Consiguen apañárselas para seguir juntos y sobrevivir, incluso a su
alistamiento posterior en el bando federal de la Guerra de Secesión, a pesar de
las batallas cruentas, los asaltos de bandidos, las persecuciones por
deserción, la prisión y el hambre. Thomas McNulty, narrador que ya fuera de los
espectáculos de transformismo se viste de mujer tanto por supervivencia de la
familia en primer lugar como por gusto, es la voz que combina los horrores del
siglo con una envidiable libertad psicológica, a la que probablemente se puede
achacar demasiada modernidad, pero cuya clarividente visión del horror humano
acercan al autor a la visión de Cormac McCarthy (e imagino que a otros autores
que cultivarán actualmente el realismo crudo ambientado en el oeste y que no
conozco), si bien el amor y la tesis política tejida a su alrededor en Días sin final salvan al libro del
pesimismo escéptico de McCarthy.
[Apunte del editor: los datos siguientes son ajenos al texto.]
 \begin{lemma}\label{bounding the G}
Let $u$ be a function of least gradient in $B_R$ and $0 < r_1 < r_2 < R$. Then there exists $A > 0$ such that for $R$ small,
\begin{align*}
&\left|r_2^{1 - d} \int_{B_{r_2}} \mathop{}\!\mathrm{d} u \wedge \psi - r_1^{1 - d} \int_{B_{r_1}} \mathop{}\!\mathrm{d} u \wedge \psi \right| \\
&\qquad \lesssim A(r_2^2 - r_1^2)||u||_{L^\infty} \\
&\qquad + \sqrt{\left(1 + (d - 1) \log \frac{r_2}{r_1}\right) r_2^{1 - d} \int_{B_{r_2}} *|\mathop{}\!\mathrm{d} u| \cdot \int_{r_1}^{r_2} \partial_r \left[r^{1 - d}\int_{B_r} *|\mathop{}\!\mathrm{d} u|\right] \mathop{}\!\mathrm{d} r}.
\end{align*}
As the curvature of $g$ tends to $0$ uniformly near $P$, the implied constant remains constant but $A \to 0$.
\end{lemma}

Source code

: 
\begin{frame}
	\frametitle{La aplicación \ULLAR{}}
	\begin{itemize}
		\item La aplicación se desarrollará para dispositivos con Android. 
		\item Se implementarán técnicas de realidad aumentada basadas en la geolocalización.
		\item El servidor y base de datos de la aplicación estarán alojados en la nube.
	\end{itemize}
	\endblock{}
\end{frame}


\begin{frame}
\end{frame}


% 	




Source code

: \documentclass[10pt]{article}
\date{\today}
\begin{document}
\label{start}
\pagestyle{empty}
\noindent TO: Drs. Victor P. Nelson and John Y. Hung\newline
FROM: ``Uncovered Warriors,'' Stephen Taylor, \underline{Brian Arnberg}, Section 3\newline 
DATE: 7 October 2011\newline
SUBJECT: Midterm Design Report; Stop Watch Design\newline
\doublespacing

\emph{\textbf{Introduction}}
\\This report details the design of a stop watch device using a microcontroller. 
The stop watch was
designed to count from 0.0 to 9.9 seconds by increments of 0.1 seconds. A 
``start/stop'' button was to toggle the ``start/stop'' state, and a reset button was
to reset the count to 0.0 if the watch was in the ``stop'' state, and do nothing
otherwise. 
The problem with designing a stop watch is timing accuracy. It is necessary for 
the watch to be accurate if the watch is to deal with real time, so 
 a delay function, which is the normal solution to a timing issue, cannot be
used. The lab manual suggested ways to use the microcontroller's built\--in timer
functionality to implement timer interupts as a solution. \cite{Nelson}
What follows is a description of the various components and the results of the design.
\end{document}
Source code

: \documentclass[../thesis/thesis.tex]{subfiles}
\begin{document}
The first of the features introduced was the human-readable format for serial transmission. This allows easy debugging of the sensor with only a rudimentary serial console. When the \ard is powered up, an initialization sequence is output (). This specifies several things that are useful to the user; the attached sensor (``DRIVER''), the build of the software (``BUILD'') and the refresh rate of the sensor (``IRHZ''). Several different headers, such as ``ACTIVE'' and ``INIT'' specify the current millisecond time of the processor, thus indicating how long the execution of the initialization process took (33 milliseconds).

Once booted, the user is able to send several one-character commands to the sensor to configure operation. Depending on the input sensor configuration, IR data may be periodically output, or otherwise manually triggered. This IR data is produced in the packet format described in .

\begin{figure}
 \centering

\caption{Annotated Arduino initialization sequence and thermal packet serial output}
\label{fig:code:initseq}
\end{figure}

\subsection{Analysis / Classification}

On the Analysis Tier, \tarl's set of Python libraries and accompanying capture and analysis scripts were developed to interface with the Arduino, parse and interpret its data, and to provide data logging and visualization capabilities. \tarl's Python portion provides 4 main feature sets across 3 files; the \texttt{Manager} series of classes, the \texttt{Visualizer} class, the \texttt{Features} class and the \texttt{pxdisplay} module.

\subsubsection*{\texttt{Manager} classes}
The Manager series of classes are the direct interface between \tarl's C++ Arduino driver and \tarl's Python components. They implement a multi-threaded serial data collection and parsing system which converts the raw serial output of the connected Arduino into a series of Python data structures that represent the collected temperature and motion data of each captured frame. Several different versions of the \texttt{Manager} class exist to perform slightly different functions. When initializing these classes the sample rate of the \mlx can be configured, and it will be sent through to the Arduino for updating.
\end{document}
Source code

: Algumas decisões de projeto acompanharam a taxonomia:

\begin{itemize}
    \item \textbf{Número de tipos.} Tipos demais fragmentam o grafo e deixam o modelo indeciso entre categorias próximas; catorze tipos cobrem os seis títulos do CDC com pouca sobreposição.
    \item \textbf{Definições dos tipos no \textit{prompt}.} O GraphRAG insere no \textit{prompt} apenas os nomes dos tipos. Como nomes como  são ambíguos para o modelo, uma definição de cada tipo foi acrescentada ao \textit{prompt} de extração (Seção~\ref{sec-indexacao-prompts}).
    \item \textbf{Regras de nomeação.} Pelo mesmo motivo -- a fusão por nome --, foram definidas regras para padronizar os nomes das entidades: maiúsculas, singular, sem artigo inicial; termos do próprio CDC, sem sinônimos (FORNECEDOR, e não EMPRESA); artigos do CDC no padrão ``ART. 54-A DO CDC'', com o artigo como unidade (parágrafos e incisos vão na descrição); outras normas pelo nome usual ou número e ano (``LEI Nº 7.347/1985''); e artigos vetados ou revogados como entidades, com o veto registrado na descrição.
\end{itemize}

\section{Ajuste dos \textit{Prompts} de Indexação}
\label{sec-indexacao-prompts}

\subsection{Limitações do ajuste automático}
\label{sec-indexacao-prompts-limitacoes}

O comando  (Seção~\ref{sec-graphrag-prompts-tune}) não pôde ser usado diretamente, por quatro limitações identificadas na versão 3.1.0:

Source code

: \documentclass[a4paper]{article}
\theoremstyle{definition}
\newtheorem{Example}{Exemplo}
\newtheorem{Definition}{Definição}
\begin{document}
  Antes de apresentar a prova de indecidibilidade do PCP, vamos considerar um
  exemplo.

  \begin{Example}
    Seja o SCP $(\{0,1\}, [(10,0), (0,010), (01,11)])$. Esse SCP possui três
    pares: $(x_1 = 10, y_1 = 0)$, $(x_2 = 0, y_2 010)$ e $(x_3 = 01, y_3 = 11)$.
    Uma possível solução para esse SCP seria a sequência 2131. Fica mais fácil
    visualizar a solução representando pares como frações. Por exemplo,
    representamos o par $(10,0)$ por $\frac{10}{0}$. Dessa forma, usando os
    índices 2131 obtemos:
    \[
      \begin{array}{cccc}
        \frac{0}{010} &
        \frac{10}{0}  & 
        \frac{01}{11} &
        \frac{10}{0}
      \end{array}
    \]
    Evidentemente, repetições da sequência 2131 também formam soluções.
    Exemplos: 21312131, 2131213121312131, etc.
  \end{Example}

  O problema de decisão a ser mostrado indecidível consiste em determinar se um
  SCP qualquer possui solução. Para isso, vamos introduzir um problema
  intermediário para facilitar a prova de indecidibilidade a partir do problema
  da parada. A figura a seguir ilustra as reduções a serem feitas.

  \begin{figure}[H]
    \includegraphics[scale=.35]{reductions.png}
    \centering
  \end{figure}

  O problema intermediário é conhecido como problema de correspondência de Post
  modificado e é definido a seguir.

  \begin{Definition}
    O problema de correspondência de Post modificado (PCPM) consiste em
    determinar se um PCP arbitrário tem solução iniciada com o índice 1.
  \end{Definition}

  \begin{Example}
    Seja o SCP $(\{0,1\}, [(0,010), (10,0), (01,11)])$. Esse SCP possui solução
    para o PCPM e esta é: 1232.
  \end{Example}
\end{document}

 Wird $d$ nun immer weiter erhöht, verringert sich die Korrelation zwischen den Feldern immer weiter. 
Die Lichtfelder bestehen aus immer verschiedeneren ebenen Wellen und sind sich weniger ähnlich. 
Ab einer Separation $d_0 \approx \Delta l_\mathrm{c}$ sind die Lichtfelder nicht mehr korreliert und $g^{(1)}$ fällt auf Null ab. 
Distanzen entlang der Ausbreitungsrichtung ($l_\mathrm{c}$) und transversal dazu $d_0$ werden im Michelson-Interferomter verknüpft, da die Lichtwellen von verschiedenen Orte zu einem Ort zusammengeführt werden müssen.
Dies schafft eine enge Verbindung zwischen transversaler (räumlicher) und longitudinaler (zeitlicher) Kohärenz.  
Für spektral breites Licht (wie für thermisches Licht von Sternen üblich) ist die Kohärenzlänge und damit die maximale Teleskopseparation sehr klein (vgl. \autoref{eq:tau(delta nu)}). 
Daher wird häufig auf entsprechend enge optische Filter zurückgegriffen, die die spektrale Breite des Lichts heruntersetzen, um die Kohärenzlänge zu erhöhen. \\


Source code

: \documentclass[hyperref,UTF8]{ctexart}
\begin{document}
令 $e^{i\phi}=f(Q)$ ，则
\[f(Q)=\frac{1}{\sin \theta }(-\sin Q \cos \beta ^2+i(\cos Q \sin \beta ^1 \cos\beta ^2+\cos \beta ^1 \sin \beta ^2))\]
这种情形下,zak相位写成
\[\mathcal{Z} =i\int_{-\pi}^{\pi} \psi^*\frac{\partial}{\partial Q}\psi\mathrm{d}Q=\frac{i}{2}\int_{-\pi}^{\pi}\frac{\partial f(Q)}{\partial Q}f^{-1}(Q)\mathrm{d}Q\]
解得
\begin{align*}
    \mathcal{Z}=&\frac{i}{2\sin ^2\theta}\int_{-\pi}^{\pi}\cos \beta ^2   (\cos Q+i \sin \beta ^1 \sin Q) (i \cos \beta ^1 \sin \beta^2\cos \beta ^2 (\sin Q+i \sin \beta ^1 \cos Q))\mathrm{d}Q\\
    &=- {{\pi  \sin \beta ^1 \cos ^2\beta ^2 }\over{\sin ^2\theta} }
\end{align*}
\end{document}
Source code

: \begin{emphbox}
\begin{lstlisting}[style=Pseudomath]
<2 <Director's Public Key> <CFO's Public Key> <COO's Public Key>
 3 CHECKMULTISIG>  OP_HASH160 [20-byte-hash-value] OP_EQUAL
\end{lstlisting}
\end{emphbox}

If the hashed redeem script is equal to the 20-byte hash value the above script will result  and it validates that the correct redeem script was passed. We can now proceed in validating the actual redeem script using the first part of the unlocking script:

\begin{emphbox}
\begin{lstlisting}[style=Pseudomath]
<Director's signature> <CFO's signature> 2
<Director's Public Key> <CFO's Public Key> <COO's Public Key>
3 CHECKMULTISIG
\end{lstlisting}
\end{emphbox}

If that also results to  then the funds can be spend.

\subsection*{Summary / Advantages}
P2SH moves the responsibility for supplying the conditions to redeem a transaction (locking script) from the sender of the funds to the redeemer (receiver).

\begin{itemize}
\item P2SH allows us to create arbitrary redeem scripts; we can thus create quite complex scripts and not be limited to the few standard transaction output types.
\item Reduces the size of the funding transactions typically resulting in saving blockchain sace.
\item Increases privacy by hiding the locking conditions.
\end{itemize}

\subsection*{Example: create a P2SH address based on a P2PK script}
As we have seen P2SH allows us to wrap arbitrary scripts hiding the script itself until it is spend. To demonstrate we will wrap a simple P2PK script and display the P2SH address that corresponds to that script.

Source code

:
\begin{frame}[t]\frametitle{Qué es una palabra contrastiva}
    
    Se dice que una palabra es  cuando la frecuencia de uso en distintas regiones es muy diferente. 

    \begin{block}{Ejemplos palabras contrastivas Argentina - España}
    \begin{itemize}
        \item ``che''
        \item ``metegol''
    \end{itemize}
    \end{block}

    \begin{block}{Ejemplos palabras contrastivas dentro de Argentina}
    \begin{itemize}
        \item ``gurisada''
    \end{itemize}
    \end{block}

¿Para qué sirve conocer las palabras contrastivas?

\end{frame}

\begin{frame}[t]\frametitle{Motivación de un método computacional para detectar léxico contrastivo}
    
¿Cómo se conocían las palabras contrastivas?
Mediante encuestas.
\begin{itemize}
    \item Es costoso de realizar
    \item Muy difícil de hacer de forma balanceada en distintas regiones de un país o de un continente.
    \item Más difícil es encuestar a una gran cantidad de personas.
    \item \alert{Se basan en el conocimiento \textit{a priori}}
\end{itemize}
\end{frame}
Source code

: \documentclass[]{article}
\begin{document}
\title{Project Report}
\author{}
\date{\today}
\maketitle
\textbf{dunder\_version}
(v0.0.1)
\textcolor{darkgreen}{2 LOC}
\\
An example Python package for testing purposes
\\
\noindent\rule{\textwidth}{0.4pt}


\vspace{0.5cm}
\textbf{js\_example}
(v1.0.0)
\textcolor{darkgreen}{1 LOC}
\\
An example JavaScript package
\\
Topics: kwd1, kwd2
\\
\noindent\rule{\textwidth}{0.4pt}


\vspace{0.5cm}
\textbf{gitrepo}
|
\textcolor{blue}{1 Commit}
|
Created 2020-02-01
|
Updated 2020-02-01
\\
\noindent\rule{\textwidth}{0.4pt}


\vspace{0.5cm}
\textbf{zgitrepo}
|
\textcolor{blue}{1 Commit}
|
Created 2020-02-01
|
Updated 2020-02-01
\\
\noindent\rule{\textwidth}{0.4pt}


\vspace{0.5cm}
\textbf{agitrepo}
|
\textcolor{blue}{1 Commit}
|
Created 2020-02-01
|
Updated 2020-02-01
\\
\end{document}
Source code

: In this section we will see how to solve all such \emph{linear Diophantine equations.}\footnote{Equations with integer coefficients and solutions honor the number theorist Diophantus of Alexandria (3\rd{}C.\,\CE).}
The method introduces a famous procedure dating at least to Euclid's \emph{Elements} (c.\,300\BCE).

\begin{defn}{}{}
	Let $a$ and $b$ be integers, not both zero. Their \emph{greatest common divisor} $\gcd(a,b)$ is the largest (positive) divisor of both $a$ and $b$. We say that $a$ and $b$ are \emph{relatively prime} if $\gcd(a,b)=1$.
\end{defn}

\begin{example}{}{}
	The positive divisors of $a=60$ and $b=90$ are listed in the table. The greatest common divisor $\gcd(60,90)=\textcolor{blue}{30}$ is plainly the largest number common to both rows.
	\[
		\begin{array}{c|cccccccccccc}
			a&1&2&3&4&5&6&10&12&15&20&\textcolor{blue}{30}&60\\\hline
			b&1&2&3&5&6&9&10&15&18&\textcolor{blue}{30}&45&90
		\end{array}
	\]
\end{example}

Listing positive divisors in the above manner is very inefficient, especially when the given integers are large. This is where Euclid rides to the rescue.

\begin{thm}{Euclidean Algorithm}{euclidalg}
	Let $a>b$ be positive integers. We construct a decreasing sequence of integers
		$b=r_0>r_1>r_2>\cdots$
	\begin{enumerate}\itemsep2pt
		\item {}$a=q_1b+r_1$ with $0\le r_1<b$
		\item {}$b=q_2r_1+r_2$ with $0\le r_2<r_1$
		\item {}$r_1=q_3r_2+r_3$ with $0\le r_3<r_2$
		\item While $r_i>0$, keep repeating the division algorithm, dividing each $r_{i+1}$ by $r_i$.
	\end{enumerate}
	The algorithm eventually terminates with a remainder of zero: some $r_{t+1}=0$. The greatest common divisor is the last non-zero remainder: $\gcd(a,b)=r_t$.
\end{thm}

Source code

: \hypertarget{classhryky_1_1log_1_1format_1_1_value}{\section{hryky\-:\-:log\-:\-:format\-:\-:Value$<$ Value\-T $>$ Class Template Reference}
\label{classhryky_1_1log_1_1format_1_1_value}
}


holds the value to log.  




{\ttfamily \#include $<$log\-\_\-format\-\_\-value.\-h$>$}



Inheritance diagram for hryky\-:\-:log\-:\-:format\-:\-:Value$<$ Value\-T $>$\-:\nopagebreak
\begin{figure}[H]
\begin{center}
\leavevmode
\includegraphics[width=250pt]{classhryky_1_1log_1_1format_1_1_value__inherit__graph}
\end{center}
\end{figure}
Sí, la novela es política, porque reivindica
las familias que se salen de la norma (dos hombres, una hija india adoptada,
hombres libres negros) y porque reivindica la felicidad del amor imposible en
tiempos difíciles, y esa reivindicación, esa ficcionalización de una memoria
histórica LGTBI que nos ha sido negada es, sobre todo, una cuestión política.
Brokeback
Mountain es la referencia moderna del amor gay entre vaqueros. Aunque su
ambientación es posterior, casi contemporánea, su tesis narrativa es canónica:
el amor gay es trágico y acaba necesariamente con la pareja desmembrada. Barry,
sin embargo, no se ha esforzado ni ha esforzado tanto a sus personajes para un
final así.
Días sin final no
es una ñoñería psicológica imposible ni una visión dulcificada de la Historia
del oeste, cuyo realismo desgarrador recoge sin estar exento de visión poética
(geográfica, telúrica, humanista), ni de una sutil referencialidad literaria
que además mira alto en algunos apuntes excelentes. La novela recoge además
unas vidas y circunstancias posibles y creíbles, que usan clichés y modismos de
su tiempo para ello, y que es consciente a la par de la época que refleja y la
época en que se está escribiendo. En fin, una joya.